* Task
Only the number is wanted: state how many lines of the data below contain the word "distribution".

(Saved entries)
========

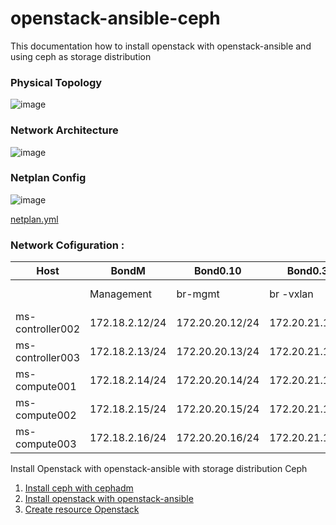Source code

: # openstack-ansible-ceph
This documentation how to install openstack with openstack-ansible and using ceph as storage distribution

### Physical Topology

![image](https://github.com/pahrialms/openstack-ansible-ceph/assets/82088448/fcf43620-0985-4db2-b50d-b6e4c8e5909b)

### Network Architecture

![image](https://github.com/pahrialms/openstack-ansible-ceph/assets/82088448/482f8c55-00f4-4b98-b1f8-3cfd9989c9cd)


### Netplan Config

![image](https://github.com/pahrialms/openstack-ansible-ceph/assets/82088448/b998d792-ed19-43e5-a89b-9dbe6c7b84ea)


[netplan.yml](https://github.com/pahrialms/openstack-ansible-ceph/blob/main/network/netplan.yml)

### Network Cofiguration :

| Host              | BondM          | Bond0.10        | Bond0.30        | Bond0.40        |Bond1.20        | br-vlan              |
|-------------------|----------------|-----------------|-----------------|-----------------|-----------------|---------------------|
|                   | Management     | br-mgmt          | br -vxlan      | br-ext          |br-storage       |FIP Network/Untag    |
| ms-controller002 | 172.18.2.12/24 | 172.20.20.12/24 | 172.20.21.12/24 | 172.20.22.12/24 |  172.16.16.12/24 |                 |
| ms-controller003 | 172.18.2.13/24 | 172.20.20.13/24 | 172.20.21.13/24 | 172.20.22.13/24 | 172.16.16.13/24 |                  |
| ms-compute001     | 172.18.2.14/24 | 172.20.20.14/24 | 172.20.21.14/24 | 172.20.22.14/24 | 172.16.16.14/24 |                 |
| ms-compute002     | 172.18.2.15/24 | 172.20.20.15/24 | 172.20.21.15/24 | 172.20.22.15/24 | 172.16.16.15/24 |                 |
| ms-compute003     | 172.18.2.16/24 | 172.20.20.16/24 | 172.20.21.16/24 | 172.20.22.16/24 | 172.16.16.16/24 |                 |


Install Openstack with openstack-ansible with storage distribution Ceph

1. [Install ceph with cephadm](https://github.com/pahrialms/kolla-ansible-with-ceph/blob/main/ceph/cephadm.md)
2. [Install openstack with openstack-ansible](https://github.com/pahrialms/openstack-ansible-ceph/blob/main/openstack/openstack-ansible-ceph.md)
3. [Create resource Openstack](https://github.com/pahrialms/integrate-openstack-kube/blob/main/openstack/create-resource-openstack.md)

========

* Your response
2